**What you will do**. Write out nothing but the lines from the first line of the entries below through the line with "not sure why?"; no pictures go in.

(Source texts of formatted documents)
((

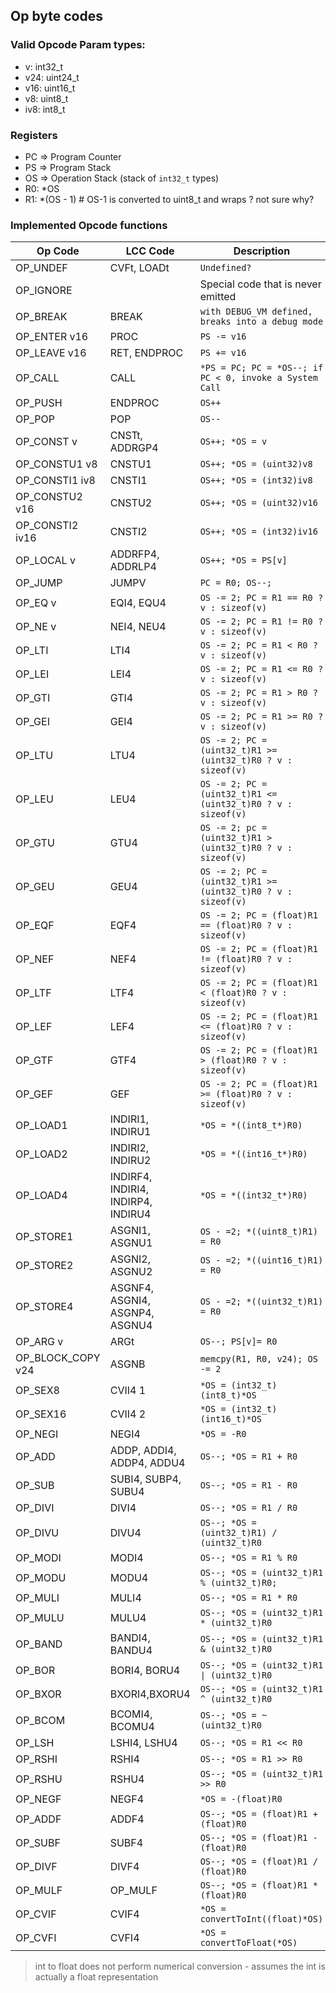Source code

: ## Op byte codes


### Valid Opcode Param types:

 * v: int32_t
 * v24: uint24_t
 * v16: uint16_t
 * v8: uint8_t
 * iv8: int8_t


### Registers
* PC => Program Counter
* PS => Program Stack
* OS => Operation Stack (stack of `int32_t` types)
* R0: *OS
* R1: *(OS - 1)  # OS-1 is converted to uint8_t and wraps ? not sure why?

### Implemented Opcode functions

| Op Code           | LCC Code                           | Description                                                   |
| ----------------- | ---------------------------------- | ------------------------------------------------------------- |
| OP_UNDEF          | CVFt, LOADt                        | `Undefined?`                                                  |
| OP_IGNORE         |                                    | Special code that is never emitted                            |
| OP_BREAK          | BREAK                              | `with DEBUG_VM defined, breaks into a debug mode`             |
| OP_ENTER v16      | PROC                               | `PS -= v16`                                                   |
| OP_LEAVE v16      | RET, ENDPROC                       | `PS += v16`                                                   |
| OP_CALL           | CALL                               | `*PS = PC; PC = *OS--; if PC < 0, invoke a System Call`       |
| OP_PUSH           | ENDPROC                            | `OS++`                                                        |
| OP_POP            | POP                                | `OS--`                                                        |
| OP_CONST v        | CNSTt, ADDRGP4                     | `OS++; *OS = v`                                               |
| OP_CONSTU1 v8     | CNSTU1                             | `OS++; *OS = (uint32)v8`                                      |
| OP_CONSTI1 iv8    | CNSTI1                             | `OS++; *OS = (int32)iv8`                                      |
| OP_CONSTU2 v16    | CNSTU2                             | `OS++; *OS = (uint32)v16`                                     |
| OP_CONSTI2 iv16   | CNSTI2                             | `OS++; *OS = (int32)iv16`                                     |
| OP_LOCAL v        | ADDRFP4, ADDRLP4                   | `OS++; *OS = PS[v]`                                           |
| OP_JUMP           | JUMPV                              | `PC = R0; OS--;`                                              |
| OP_EQ v           | EQI4, EQU4                         | `OS -= 2; PC = R1 == R0 ? v : sizeof(v)`                      |
| OP_NE v           | NEI4, NEU4                         | `OS -= 2; PC = R1 != R0 ? v : sizeof(v)`                      |
| OP_LTI            | LTI4                               | `OS -= 2; PC = R1 < R0 ? v : sizeof(v) `                      |
| OP_LEI            | LEI4                               | `OS -= 2; PC = R1 <= R0 ? v : sizeof(v)`                      |
| OP_GTI            | GTI4                               | `OS -= 2; PC = R1 > R0 ? v : sizeof(v) `                      |
| OP_GEI            | GEI4                               | `OS -= 2; PC = R1 >= R0 ? v : sizeof(v)`                      |
| OP_LTU            | LTU4                               | `OS -= 2; PC = (uint32_t)R1 >= (uint32_t)R0 ? v : sizeof(v) ` |
| OP_LEU            | LEU4                               | `OS -= 2; PC = (uint32_t)R1 <= (uint32_t)R0 ? v : sizeof(v) ` |
| OP_GTU            | GTU4                               | `OS -= 2; pc = (uint32_t)R1 > (uint32_t)R0 ? v : sizeof(v)  ` |
| OP_GEU            | GEU4                               | `OS -= 2; PC = (uint32_t)R1 >= (uint32_t)R0 ? v : sizeof(v) ` |
| OP_EQF            | EQF4                               | `OS -= 2; PC = (float)R1 == (float)R0 ? v : sizeof(v)`        |
| OP_NEF            | NEF4                               | `OS -= 2; PC = (float)R1 != (float)R0 ? v : sizeof(v)`        |
| OP_LTF            | LTF4                               | `OS -= 2; PC = (float)R1 < (float)R0 ? v : sizeof(v)`         |
| OP_LEF            | LEF4                               | `OS -= 2; PC = (float)R1 <= (float)R0 ? v : sizeof(v)`        |
| OP_GTF            | GTF4                               | `OS -= 2; PC = (float)R1 > (float)R0 ? v : sizeof(v)`         |
| OP_GEF            | GEF                                | `OS -= 2; PC = (float)R1 >= (float)R0 ? v : sizeof(v)`        |
| OP_LOAD1          | INDIRI1, INDIRU1                   | `*OS = *((int8_t*)R0)`                                        |
| OP_LOAD2          | INDIRI2, INDIRU2                   | `*OS = *((int16_t*)R0)`                                       |
| OP_LOAD4          | INDIRF4, INDIRI4, INDIRP4, INDIRU4 | `*OS = *((int32_t*)R0)`                                       |
| OP_STORE1         | ASGNI1, ASGNU1                     | `OS - =2; *((uint8_t)R1) = R0`                                |
| OP_STORE2         | ASGNI2, ASGNU2                     | `OS - =2; *((uint16_t)R1) = R0`                               |
| OP_STORE4         | ASGNF4, ASGNI4, ASGNP4, ASGNU4     | `OS - =2; *((uint32_t)R1) = R0`                               |
| OP_ARG v          | ARGt                               | `OS--; PS[v]= R0`                                             |
| OP_BLOCK_COPY v24 | ASGNB                              | `memcpy(R1, R0, v24); OS -= 2`                                |
| OP_SEX8           | CVII4 1                            | `*OS = (int32_t)(int8_t)*OS`                                  |
| OP_SEX16          | CVII4 2                            | `*OS = (int32_t)(int16_t)*OS`                                 |
| OP_NEGI           | NEGI4                              | `*OS = -R0`                                                   |
| OP_ADD            | ADDP, ADDI4, ADDP4, ADDU4          | `OS--; *OS = R1 + R0`                                         |
| OP_SUB            | SUBI4, SUBP4, SUBU4                | `OS--; *OS = R1 - R0`                                         |
| OP_DIVI           | DIVI4                              | `OS--; *OS = R1 / R0`                                         |
| OP_DIVU           | DIVU4                              | `OS--; *OS = (uint32_t)R1) / (uint32_t)R0`                    |
| OP_MODI           | MODI4                              | `OS--; *OS = R1 % R0`                                         |
| OP_MODU           | MODU4                              | `OS--; *OS = (uint32_t)R1 % (uint32_t)R0;`                    |
| OP_MULI           | MULI4                              | `OS--; *OS = R1 * R0`                                         |
| OP_MULU           | MULU4                              | `OS--; *OS = (uint32_t)R1 * (uint32_t)R0`                     |
| OP_BAND           | BANDI4, BANDU4                     | `OS--; *OS = (uint32_t)R1 & (uint32_t)R0`                     |
| OP_BOR            | BORI4, BORU4                       | `OS--; *OS = (uint32_t)R1 \| (uint32_t)R0`                    |
| OP_BXOR           | BXORI4,BXORU4                      | `OS--; *OS = (uint32_t)R1 ^ (uint32_t)R0`                     |
| OP_BCOM           | BCOMI4, BCOMU4                     | `OS--; *OS = ~(uint32_t)R0`                                   |
| OP_LSH            | LSHI4, LSHU4                       | `OS--; *OS = R1 << R0`                                        |
| OP_RSHI           | RSHI4                              | `OS--; *OS = R1 >> R0`                                        |
| OP_RSHU           | RSHU4                              | `OS--; *OS = (uint32_t)R1 >> R0`                              |
| OP_NEGF           | NEGF4                              | `*OS = -(float)R0`                                            |
| OP_ADDF           | ADDF4                              | `OS--; *OS = (float)R1 + (float)R0`                           |
| OP_SUBF           | SUBF4                              | `OS--; *OS = (float)R1 - (float)R0`                           |
| OP_DIVF           | DIVF4                              | `OS--; *OS = (float)R1 / (float)R0`                           |
| OP_MULF           | OP_MULF                            | `OS--; *OS = (float)R1 * (float)R0`                           |
| OP_CVIF           | CVIF4                              | `*OS = convertToInt((float)*OS)`                              |
| OP_CVFI           | CVFI4                              | `*OS = convertToFloat(*OS)`                                   |

> int to float does not perform numerical conversion - assumes the int is actually a float representation
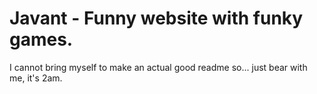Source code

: # Javant - Funny website with funky games.
I cannot bring myself to make an actual good readme so... just bear with me, it's 2am.
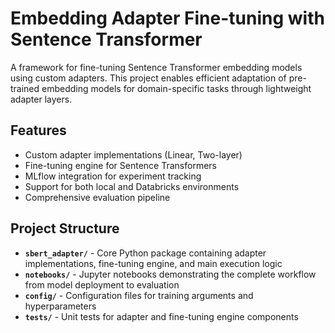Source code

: # Embedding Adapter Fine-tuning with Sentence Transformer

A framework for fine-tuning Sentence Transformer embedding models using custom adapters. This project enables efficient adaptation of pre-trained embedding models for domain-specific tasks through lightweight adapter layers.

## Features

- Custom adapter implementations (Linear, Two-layer)
- Fine-tuning engine for Sentence Transformers
- MLflow integration for experiment tracking
- Support for both local and Databricks environments
- Comprehensive evaluation pipeline

## Project Structure

- **`sbert_adapter/`** - Core Python package containing adapter implementations, fine-tuning engine, and main execution logic
- **`notebooks/`** - Jupyter notebooks demonstrating the complete workflow from model deployment to evaluation
- **`config/`** - Configuration files for training arguments and hyperparameters
- **`tests/`** - Unit tests for adapter and fine-tuning engine components
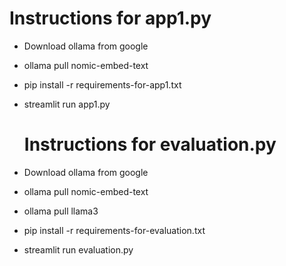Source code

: # Instructions for app1.py
* Download ollama from google
* ollama pull nomic-embed-text
* pip install -r requirements-for-app1.txt
* streamlit run app1.py

  # Instructions for evaluation.py
* Download ollama from google
* ollama pull nomic-embed-text
* ollama pull llama3
* pip install -r requirements-for-evaluation.txt
* streamlit run evaluation.py

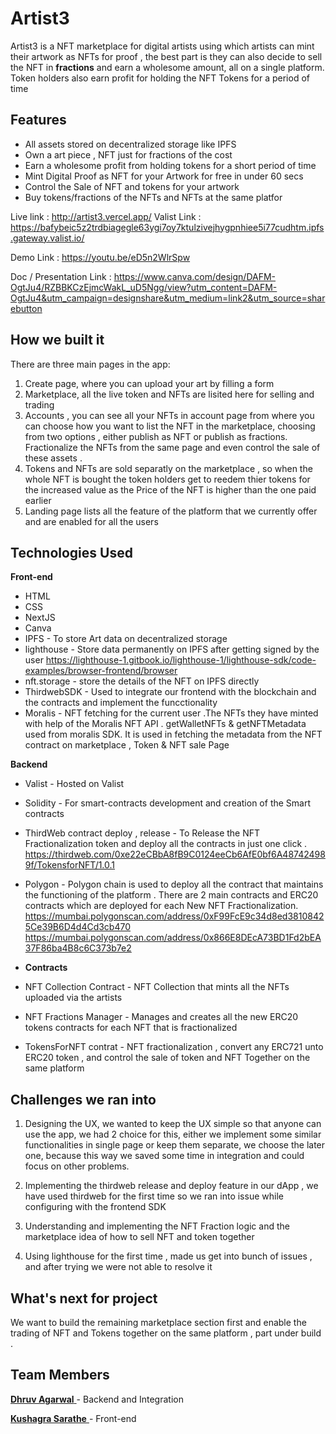 # Artist3

Artist3 is a NFT marketplace for digital artists using which artists can mint their artwork as NFTs for proof , the best part is they can also decide to sell the NFT in **fractions** and earn a wholesome amount, all on a single platform. Token holders also earn profit for holding the NFT Tokens for a period of time

## Features

- All assets stored on decentralized storage like IPFS
- Own a art piece , NFT just for fractions of the cost
- Earn a wholesome profit from holding tokens for a short period of time
- Mint Digital Proof as NFT for your Artwork for free in under 60 secs
- Control the Sale of NFT and tokens for your artwork
- Buy tokens/fractions of the NFTs and NFTs at the same platfor

Live link : http://artist3.vercel.app/
Valist Link : https://bafybeic5z2trdbiagegle63ygi7oy7ktulzivejhygpnhiee5i77cudhtm.ipfs.gateway.valist.io/

Demo Link : https://youtu.be/eD5n2WlrSpw

Doc / Presentation Link : https://www.canva.com/design/DAFM-OgtJu4/RZBBKCzEjmcWakL_uD5Ngg/view?utm_content=DAFM-OgtJu4&utm_campaign=designshare&utm_medium=link2&utm_source=sharebutton

## How we built it

There are three main pages in the app:

1. Create page, where you can upload your art by filling a form
2. Marketplace, all the live token and NFTs are lisited here for selling and trading
3. Accounts , you can see all your NFTs in account page from where you can choose how you want to list the NFT in the marketplace, choosing from two options , either publish as NFT or publish as fractions. Fractionalize the NFTs from the same page and even control the sale of these assets .
4. Tokens and NFTs are sold separatly on the marketplace , so when the whole NFT is bought the token holders get to reedem thier tokens for the increased value as the Price of the NFT is higher than the one paid earlier
5. Landing page lists all the feature of the platform that we currently offer and are enabled for all the users

## Technologies Used

**Front-end**

- HTML
- CSS
- NextJS
- Canva
- IPFS - To store Art data on decentralized storage
- lighthouse - Store data permanently on IPFS after getting signed by the user https://lighthouse-1.gitbook.io/lighthouse-1/lighthouse-sdk/code-examples/browser-frontend/browser
- nft.storage - store the details of the NFT on IPFS directly
- ThirdwebSDK - Used to integrate our frontend with the blockchain and the contracts and implement the funcctionality
- Moralis - NFT fetching for the current user .The NFTs they have minted with help of the Moralis NFT API . getWalletNFTs & getNFTMetadata used from moralis SDK.
  It is used in fetching the metadata from the NFT contract on marketplace , Token & NFT sale Page

**Backend**

- Valist - Hosted on Valist
- Solidity - For smart-contracts development and creation of the Smart contracts
- ThirdWeb contract deploy , release - To Release the NFT Fractionalization token and deploy all the contracts in just one click .
  https://thirdweb.com/0xe22eCBbA8fB9C0124eeCb6AfE0bf6A487424989f/TokensforNFT/1.0.1
- Polygon - Polygon chain is used to deploy all the contract that maintains the functioning of the platform . There are 2 main contracts and ERC20 contracts which are deployed for each New NFT Fractionalization.
  https://mumbai.polygonscan.com/address/0xF99FcE9c34d8ed38108425Ce39B6D4d4Cd3cb470
  https://mumbai.polygonscan.com/address/0x866E8DEcA73BD1Fd2bEA37F86ba4B8c6C373b7e2

- **Contracts**

- NFT Collection Contract - NFT Collection that mints all the NFTs uploaded via the artists
- NFT Fractions Manager - Manages and creates all the new ERC20 tokens contracts for each NFT that is fractionalized
- TokensForNFT contrat - NFT fractionalization , convert any ERC721 unto ERC20 token , and control the sale of token and NFT Together on the same platform

## Challenges we ran into

1. Designing the UX, we wanted to keep the UX simple so that anyone can use the app, we had 2 choice for this, either we implement some similar functionalities in single page or keep them separate, we choose the later one, because this way we saved some time in integration and could focus on other problems.

2. Implementing the thirdweb release and deploy feature in our dApp , we have used thirdweb for the first time so we ran into issue while configuring with the frontend SDK

3. Understanding and implementing the NFT Fraction logic and the marketplace idea of how to sell NFT and token together

4. Using lighthouse for the first time , made us get into bunch of issues , and after trying we were not able to resolve it

## What's next for project

We want to build the remaining marketplace section first and enable the trading of NFT and Tokens together on the same platform , part under build .

## Team Members

[**Dhruv Agarwal** ](https://twitter.com/0xdhruva)- Backend and Integration

[**Kushagra Sarathe** ](https://twitter.com/kushagrasarathe) - Front-end
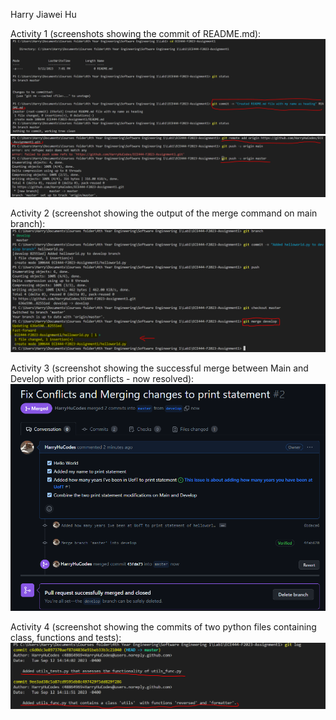 Harry Jiawei Hu

Activity 1 (screenshots showing the commit of README.md):
![Alt text](image.png)
![Alt text](image-1.png)

Activity 2 (screenshot showing the output of the merge command on main branch):
![Alt text](image-2.png)

Activity 3 (screenshot showing the successful merge between Main and Develop with prior conflicts - now resolved):
![Alt text](image-3.png)

Activity 4 (screenshot showing the commits of two python files containing class, functions and tests):
![Alt text](image-4.png)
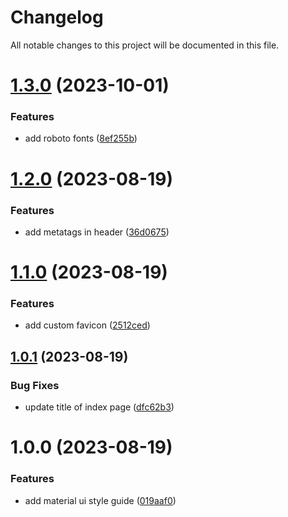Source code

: # Changelog

All notable changes to this project will be documented in this file.

# [1.3.0](https://github.com/YasminTeles/new-frontend/compare/1.2.0...1.3.0) (2023-10-01)


### Features

* add roboto fonts ([8ef255b](https://github.com/YasminTeles/new-frontend/commit/8ef255b0e0718b2595a9a1991b6d1b64f4ed43f7))

# [1.2.0](https://github.com/YasminTeles/new-frontend/compare/1.1.0...1.2.0) (2023-08-19)


### Features

* add metatags in header ([36d0675](https://github.com/YasminTeles/new-frontend/commit/36d0675dce873cb706d99825d230419a394d8fd2))

# [1.1.0](https://github.com/YasminTeles/new-frontend/compare/1.0.1...1.1.0) (2023-08-19)


### Features

* add custom favicon ([2512ced](https://github.com/YasminTeles/new-frontend/commit/2512cedcc732d3a03e5b0b0a6d767bd99c8d9372))

## [1.0.1](https://github.com/YasminTeles/new-frontend/compare/1.0.0...1.0.1) (2023-08-19)


### Bug Fixes

* update title of index page ([dfc62b3](https://github.com/YasminTeles/new-frontend/commit/dfc62b31b2fa6ae9d1e45c0da8b4b510052fcbda))

# 1.0.0 (2023-08-19)


### Features

* add material ui style guide ([019aaf0](https://github.com/YasminTeles/new-frontend/commit/019aaf0117972dbedd5c0dd3f7961acf0af69924))
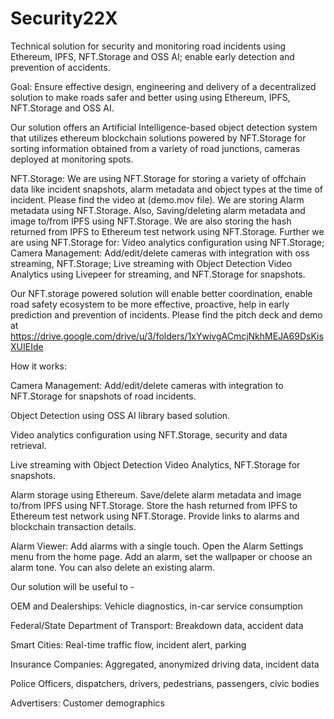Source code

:# Security22X

Technical solution for security and monitoring road incidents using Ethereum, IPFS, NFT.Storage and OSS AI; enable early detection and prevention of accidents.

Goal: Ensure effective design, engineering and delivery of a decentralized solution to make roads safer and better using using Ethereum, IPFS, NFT.Storage and OSS AI.

Our solution offers an Artificial Intelligence-based object detection system that utilizes ethereum blockchain solutions powered by NFT.Storage for sorting information obtained from a variety of road junctions, cameras deployed at monitoring spots.

NFT.Storage: We are using NFT.Storage for storing a variety of offchain data like incident snapshots, alarm metadata and object types at the time of incident. Please find the video at  (demo.mov file). We are storing Alarm metadata using NFT.Storage. Also, Saving/deleting alarm metadata and image to/from IPFS using NFT.Storage. We are also storing the hash returned from IPFS to Ethereum test network using NFT.Storage. Further we are using NFT.Storage for: Video analytics configuration using NFT.Storage; Camera Management: Add/edit/delete cameras with integration with oss streaming, NFT.Storage; Live streaming with Object Detection Video Analytics using Livepeer for streaming, and NFT.Storage for snapshots.

Our NFT.storage powered solution will enable better coordination, enable road safety ecosystem to be more effective, proactive, help in early prediction and prevention of incidents. Please find the pitch deck and demo at https://drive.google.com/drive/u/3/folders/1xYwivgACmcjNkhMEJA69DsKisXUIEIde

How it works:

Camera Management: Add/edit/delete cameras with integration to NFT.Storage for snapshots of road incidents.

Object Detection using OSS AI library based solution.

Video analytics configuration using NFT.Storage, security and data retrieval.

Live streaming with Object Detection Video Analytics, NFT.Storage for snapshots.

Alarm storage using Ethereum. Save/delete alarm metadata and image to/from IPFS using NFT.Storage. Store the hash returned from IPFS to Ethereum test network using NFT.Storage. Provide links to alarms and blockchain transaction details.

Alarm Viewer: Add alarms with a single touch. Open the Alarm Settings menu from the home page. Add an alarm, set the wallpaper or choose an alarm tone. You can also delete an existing alarm. 


Our solution will be useful to -

OEM and Dealerships: Vehicle diagnostics, in-car service consumption

Federal/State Department of Transport: Breakdown data, accident data

Smart Cities: Real-time traffic flow, incident alert, parking

Insurance Companies: Aggregated, anonymized driving data, incident data

Police Officers, dispatchers, drivers, pedestrians, passengers, civic bodies

Advertisers: Customer demographics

))

**Task result**.
Source code

: ## Op byte codes


### Valid Opcode Param types:

 * v: int32_t
 * v24: uint24_t
 * v16: uint16_t
 * v8: uint8_t
 * iv8: int8_t


### Registers
* PC => Program Counter
* PS => Program Stack
* OS => Operation Stack (stack of `int32_t` types)
* R0: *OS
* R1: *(OS - 1)  # OS-1 is converted to uint8_t and wraps ? not sure why?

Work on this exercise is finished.